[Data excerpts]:
-------

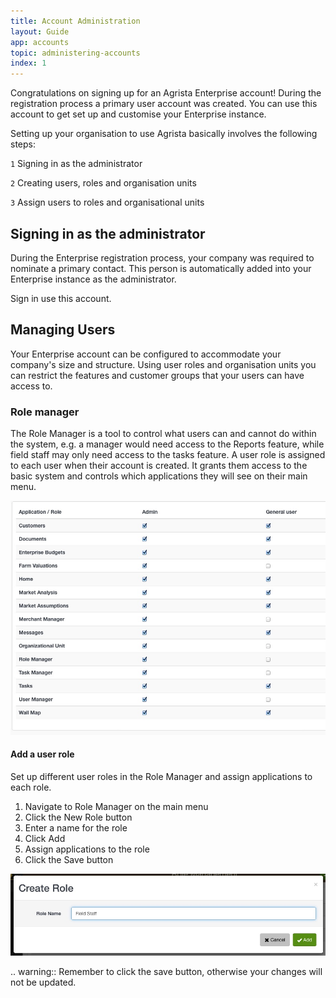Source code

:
 ```yaml
---
title: Account Administration
layout: Guide
app: accounts
topic: administering-accounts
index: 1
---
```


Congratulations on signing up for an Agrista Enterprise account! During the registration process a primary user account was created. You can use this account to get set up and customise your Enterprise instance.

Setting up your organisation to use Agrista basically involves the following steps:


`1` Signing in as the administrator

`2` Creating users, roles and organisation units 

`3` Assign users to roles and organisational units

## Signing in as the administrator

During the Enterprise registration process, your company was required to nominate a primary contact. This person is automatically added into your Enterprise instance as the administrator.

Sign in use this account.

## Managing Users

Your Enterprise account can be configured to accommodate your company's size and structure. Using user roles and organisation units you can restrict the features and customer groups that your users can have access to.


### Role manager

The Role Manager is a tool to control what users can and cannot do within the system, e.g. a manager would need access to the Reports feature, while field staff may only need access to the tasks feature. A user role is assigned to each user when their account is created. It grants them access to the basic system and controls which applications they will see on their main menu.

![Role Manager](images/ENT_role_manager.jpg)
 

#### Add a user role

Set up different user roles in the Role Manager and assign applications to each role.

1. Navigate to Role Manager on the main menu
2. Click the New Role button
3. Enter a name for the role
4. Click Add
5. Assign applications to the role
6. Click the Save button

![Add user role](images/ENT_user_role_add.jpg)

.. warning:: Remember to click the save button, otherwise your changes will not be updated. 


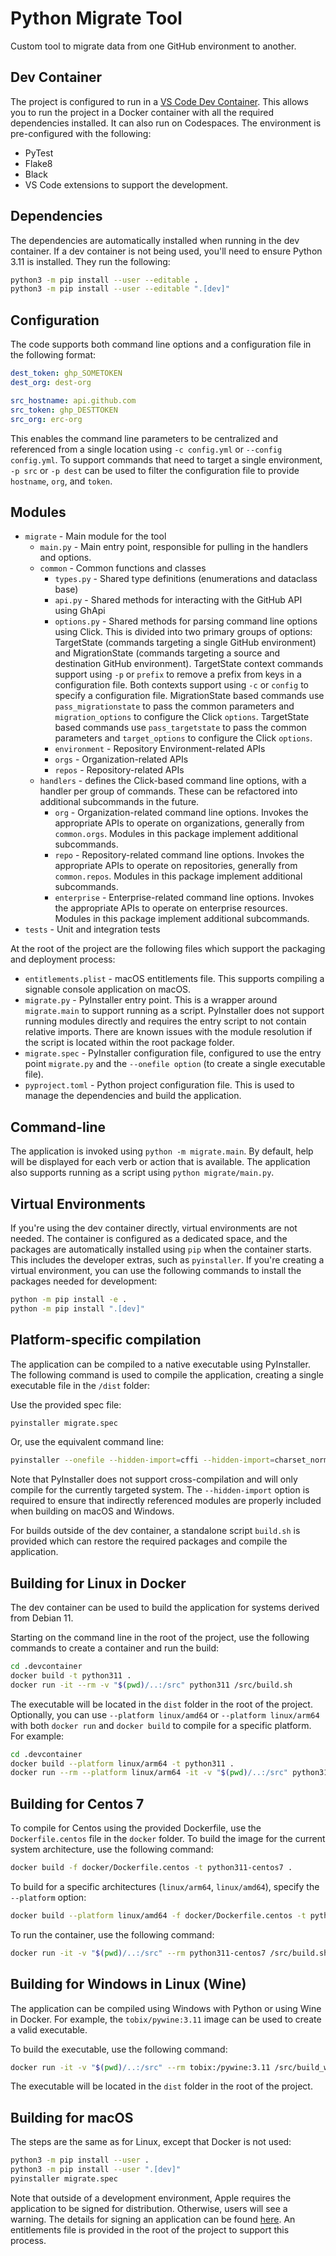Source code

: # Python Migrate Tool

Custom tool to migrate data from one GitHub environment to another.

## Dev Container

The project is configured to run in a [VS Code Dev Container](https://code.visualstudio.com/docs/remote/containers). This allows you to run the project in a Docker container with all the required dependencies installed. It can also run on Codespaces. The environment is pre-configured with the following:
- PyTest
- Flake8
- Black
- VS Code extensions to support the development.

## Dependencies

The dependencies are automatically installed when running in the dev container. If a dev container is not being used, you'll need to ensure Python 3.11 is installed. They run the following:

```bash
python3 -m pip install --user --editable .
python3 -m pip install --user --editable ".[dev]"
```

## Configuration

The code supports both command line options and a configuration file in the following format:

```yml
dest_token: ghp_SOMETOKEN
dest_org: dest-org

src_hostname: api.github.com
src_token: ghp_DESTTOKEN
src_org: erc-org
```

This enables the command line parameters to be centralized and referenced from a single location using `-c config.yml` or `--config config.yml`. To support commands that need to target a single environment, `-p src` or `-p dest` can be used to filter the configuration file to provide `hostname`, `org`, and `token`.

## Modules

- `migrate` - Main module for the tool
  - `main.py` - Main entry point, responsible for pulling in the handlers and options.
  - `common` - Common functions and classes
    - `types.py` - Shared type definitions (enumerations and dataclass base)
    - `api.py` - Shared methods for interacting with the GitHub API using GhApi
    - `options.py` - Shared methods for parsing command line options using Click. This is divided into two primary groups of options: TargetState (commands targeting a single GitHub environment) and MigrationState (commands targeting a source and destination GitHub environment). TargetState context commands support using `-p` or `prefix` to remove a prefix from keys in a configuration file. Both contexts support using `-c` or `config` to specify a configuration file. MigrationState based commands use `pass_migrationstate` to pass the common parameters and `migration_options` to configure the Click `options`. TargetState based commands use `pass_targetstate` to pass the common parameters and `target_options` to configure the Click `options`.
    - `environment` - Repository Environment-related APIs
    - `orgs` - Organization-related APIs
    - `repos` - Repository-related APIs
  - `handlers` - defines the Click-based command line options, with a handler per group of commands. These can be refactored into additional subcommands in the future.
    - `org` - Organization-related command line options. Invokes the appropriate APIs to operate on organizations, generally from `common.orgs`. Modules in this package implement additional subcommands.
    - `repo` - Repository-related command line options. Invokes the appropriate APIs to operate on repositories, generally from `common.repos`. Modules in this package implement additional subcommands.
    - `enterprise` - Enterprise-related command line options. Invokes the appropriate APIs to operate on enterprise resources. Modules in this package implement additional subcommands.
- `tests` - Unit and integration tests

At the root of the project are the following files which support the packaging and deployment process:

- `entitlements.plist` - macOS entitlements file. This supports compiling a signable console application on macOS.
- `migrate.py` - PyInstaller entry point. This is a wrapper around `migrate.main` to support running as a script. PyInstaller does not support running modules directly and requires the entry script to not contain relative imports. There are known issues with the module resolution if the script is located within the root package folder.
- `migrate.spec` - PyInstaller configuration file, configured to use the entry point `migrate.py` and the `--onefile option` (to create a single executable file).
- `pyproject.toml` - Python project configuration file. This is used to manage the dependencies and build the application.

## Command-line

The application is invoked using `python -m migrate.main`. By default, help will be displayed for each verb or action that is available. The application also supports running as a script using `python migrate/main.py`.

## Virtual Environments

If you're using the dev container directly, virtual environments are not needed. The container is configured as a dedicated space, and the packages are automatically installed using `pip` when the container starts. This includes the developer extras, such as `pyinstaller`. If you're creating a virtual environment, you can use the following commands to install the packages needed for development:

```bash
python -m pip install -e .
python -m pip install ".[dev]"
```

## Platform-specific compilation

The application can be compiled to a native executable using PyInstaller. The following command is used to compile the application, creating a single executable file in the `/dist` folder:

Use the provided spec file:

```bash
pyinstaller migrate.spec
```

Or, use the equivalent command line:

```bash
pyinstaller --onefile --hidden-import=cffi --hidden-import=charset_normalizer migrate.py
```

Note that PyInstaller does not support cross-compilation and will only compile for the currently targeted system. The `--hidden-import` option is required to ensure that indirectly referenced modules are properly included when building on macOS and Windows.

For builds outside of the dev container, a standalone script `build.sh` is provided which can restore the required packages and compile the application.

## Building for Linux in Docker

The dev container can be used to build the application for systems derived from Debian 11.

Starting on the command line in the root of the project, use the following commands to create a container and run the build:

```bash
cd .devcontainer
docker build -t python311 .
docker run -it --rm -v "$(pwd)/..:/src" python311 /src/build.sh
```

The executable will be located in the `dist` folder in the root of the project.
Optionally, you can use `--platform linux/amd64` or `--platform linux/arm64` with both `docker run` and `docker build` to compile for a specific platform. For example:

```bash
cd .devcontainer
docker build --platform linux/arm64 -t python311 .
docker run --rm --platform linux/arm64 -it -v "$(pwd)/..:/src" python311 /src/build.sh
```

## Building for Centos 7

To compile for Centos using the provided Dockerfile, use the `Dockerfile.centos` file in the `docker` folder. To build the image for the current system architecture, use the following command:

```bash
docker build -f docker/Dockerfile.centos -t python311-centos7 .
```

To build for a specific architectures (`linux/arm64`, `linux/amd64`), specify the `--platform` option:

```bash
docker build --platform linux/amd64 -f docker/Dockerfile.centos -t python311-centos7  .
```

To run the container, use the following command:

```bash
docker run -it -v "$(pwd)/..:/src" --rm python311-centos7 /src/build.sh
```

## Building for Windows in Linux (Wine)

The application can be compiled using Windows with Python or using Wine in Docker. For example, the `tobix/pywine:3.11` image can be used to create a valid executable.

To build the executable, use the following command:

```bash
docker run -it -v "$(pwd)/..:/src" --rm tobix:/pywine:3.11 /src/build_wine.sh
```

The executable will be located in the `dist` folder in the root of the project.

## Building for macOS

The steps are the same as for Linux, except that Docker is not used:

```bash
python3 -m pip install --user .
python3 -m pip install --user ".[dev]"
pyinstaller migrate.spec
```

Note that outside of a development environment, Apple requires the application to be signed for distribution. Otherwise, users will see a warning. The details for signing an application can be found [here](https://www.kenmuse.com/blog/notarizing-dotnet-console-apps-for-macos/#signing-the-code). An entitlements file is provided in the root of the project to support this process.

-------

Output every entry word for word, but omit the pictures.

Source code

:
 ```yaml
---
title: Account Administration
layout: Guide
app: accounts
topic: administering-accounts
index: 1
---
```


Congratulations on signing up for an Agrista Enterprise account! During the registration process a primary user account was created. You can use this account to get set up and customise your Enterprise instance.

Setting up your organisation to use Agrista basically involves the following steps:


`1` Signing in as the administrator

`2` Creating users, roles and organisation units 

`3` Assign users to roles and organisational units

## Signing in as the administrator

During the Enterprise registration process, your company was required to nominate a primary contact. This person is automatically added into your Enterprise instance as the administrator.

Sign in use this account.

## Managing Users

Your Enterprise account can be configured to accommodate your company's size and structure. Using user roles and organisation units you can restrict the features and customer groups that your users can have access to.


### Role manager

The Role Manager is a tool to control what users can and cannot do within the system, e.g. a manager would need access to the Reports feature, while field staff may only need access to the tasks feature. A user role is assigned to each user when their account is created. It grants them access to the basic system and controls which applications they will see on their main menu.

![Role Manager](images/ENT_role_manager.jpg)
 

#### Add a user role

Set up different user roles in the Role Manager and assign applications to each role.

1. Navigate to Role Manager on the main menu
2. Click the New Role button
3. Enter a name for the role
4. Click Add
5. Assign applications to the role
6. Click the Save button

![Add user role](images/ENT_user_role_add.jpg)

.. warning:: Remember to click the save button, otherwise your changes will not be updated. 


Source code

: # Python Migrate Tool

Custom tool to migrate data from one GitHub environment to another.

## Dev Container

The project is configured to run in a [VS Code Dev Container](https://code.visualstudio.com/docs/remote/containers). This allows you to run the project in a Docker container with all the required dependencies installed. It can also run on Codespaces. The environment is pre-configured with the following:
- PyTest
- Flake8
- Black
- VS Code extensions to support the development.

## Dependencies

The dependencies are automatically installed when running in the dev container. If a dev container is not being used, you'll need to ensure Python 3.11 is installed. They run the following:

```bash
python3 -m pip install --user --editable .
python3 -m pip install --user --editable ".[dev]"
```

## Configuration

The code supports both command line options and a configuration file in the following format:

```yml
dest_token: ghp_SOMETOKEN
dest_org: dest-org

src_hostname: api.github.com
src_token: ghp_DESTTOKEN
src_org: erc-org
```

This enables the command line parameters to be centralized and referenced from a single location using `-c config.yml` or `--config config.yml`. To support commands that need to target a single environment, `-p src` or `-p dest` can be used to filter the configuration file to provide `hostname`, `org`, and `token`.

## Modules

- `migrate` - Main module for the tool
  - `main.py` - Main entry point, responsible for pulling in the handlers and options.
  - `common` - Common functions and classes
    - `types.py` - Shared type definitions (enumerations and dataclass base)
    - `api.py` - Shared methods for interacting with the GitHub API using GhApi
    - `options.py` - Shared methods for parsing command line options using Click. This is divided into two primary groups of options: TargetState (commands targeting a single GitHub environment) and MigrationState (commands targeting a source and destination GitHub environment). TargetState context commands support using `-p` or `prefix` to remove a prefix from keys in a configuration file. Both contexts support using `-c` or `config` to specify a configuration file. MigrationState based commands use `pass_migrationstate` to pass the common parameters and `migration_options` to configure the Click `options`. TargetState based commands use `pass_targetstate` to pass the common parameters and `target_options` to configure the Click `options`.
    - `environment` - Repository Environment-related APIs
    - `orgs` - Organization-related APIs
    - `repos` - Repository-related APIs
  - `handlers` - defines the Click-based command line options, with a handler per group of commands. These can be refactored into additional subcommands in the future.
    - `org` - Organization-related command line options. Invokes the appropriate APIs to operate on organizations, generally from `common.orgs`. Modules in this package implement additional subcommands.
    - `repo` - Repository-related command line options. Invokes the appropriate APIs to operate on repositories, generally from `common.repos`. Modules in this package implement additional subcommands.
    - `enterprise` - Enterprise-related command line options. Invokes the appropriate APIs to operate on enterprise resources. Modules in this package implement additional subcommands.
- `tests` - Unit and integration tests

At the root of the project are the following files which support the packaging and deployment process:

- `entitlements.plist` - macOS entitlements file. This supports compiling a signable console application on macOS.
- `migrate.py` - PyInstaller entry point. This is a wrapper around `migrate.main` to support running as a script. PyInstaller does not support running modules directly and requires the entry script to not contain relative imports. There are known issues with the module resolution if the script is located within the root package folder.
- `migrate.spec` - PyInstaller configuration file, configured to use the entry point `migrate.py` and the `--onefile option` (to create a single executable file).
- `pyproject.toml` - Python project configuration file. This is used to manage the dependencies and build the application.

## Command-line

The application is invoked using `python -m migrate.main`. By default, help will be displayed for each verb or action that is available. The application also supports running as a script using `python migrate/main.py`.

## Virtual Environments

If you're using the dev container directly, virtual environments are not needed. The container is configured as a dedicated space, and the packages are automatically installed using `pip` when the container starts. This includes the developer extras, such as `pyinstaller`. If you're creating a virtual environment, you can use the following commands to install the packages needed for development:

```bash
python -m pip install -e .
python -m pip install ".[dev]"
```

## Platform-specific compilation

The application can be compiled to a native executable using PyInstaller. The following command is used to compile the application, creating a single executable file in the `/dist` folder:

Use the provided spec file:

```bash
pyinstaller migrate.spec
```

Or, use the equivalent command line:

```bash
pyinstaller --onefile --hidden-import=cffi --hidden-import=charset_normalizer migrate.py
```

Note that PyInstaller does not support cross-compilation and will only compile for the currently targeted system. The `--hidden-import` option is required to ensure that indirectly referenced modules are properly included when building on macOS and Windows.

For builds outside of the dev container, a standalone script `build.sh` is provided which can restore the required packages and compile the application.

## Building for Linux in Docker

The dev container can be used to build the application for systems derived from Debian 11.

Starting on the command line in the root of the project, use the following commands to create a container and run the build:

```bash
cd .devcontainer
docker build -t python311 .
docker run -it --rm -v "$(pwd)/..:/src" python311 /src/build.sh
```

The executable will be located in the `dist` folder in the root of the project.
Optionally, you can use `--platform linux/amd64` or `--platform linux/arm64` with both `docker run` and `docker build` to compile for a specific platform. For example:

```bash
cd .devcontainer
docker build --platform linux/arm64 -t python311 .
docker run --rm --platform linux/arm64 -it -v "$(pwd)/..:/src" python311 /src/build.sh
```

## Building for Centos 7

To compile for Centos using the provided Dockerfile, use the `Dockerfile.centos` file in the `docker` folder. To build the image for the current system architecture, use the following command:

```bash
docker build -f docker/Dockerfile.centos -t python311-centos7 .
```

To build for a specific architectures (`linux/arm64`, `linux/amd64`), specify the `--platform` option:

```bash
docker build --platform linux/amd64 -f docker/Dockerfile.centos -t python311-centos7  .
```

To run the container, use the following command:

```bash
docker run -it -v "$(pwd)/..:/src" --rm python311-centos7 /src/build.sh
```

## Building for Windows in Linux (Wine)

The application can be compiled using Windows with Python or using Wine in Docker. For example, the `tobix/pywine:3.11` image can be used to create a valid executable.

To build the executable, use the following command:

```bash
docker run -it -v "$(pwd)/..:/src" --rm tobix:/pywine:3.11 /src/build_wine.sh
```

The executable will be located in the `dist` folder in the root of the project.

## Building for macOS

The steps are the same as for Linux, except that Docker is not used:

```bash
python3 -m pip install --user .
python3 -m pip install --user ".[dev]"
pyinstaller migrate.spec
```

Note that outside of a development environment, Apple requires the application to be signed for distribution. Otherwise, users will see a warning. The details for signing an application can be found [here](https://www.kenmuse.com/blog/notarizing-dotnet-console-apps-for-macos/#signing-the-code). An entitlements file is provided in the root of the project to support this process.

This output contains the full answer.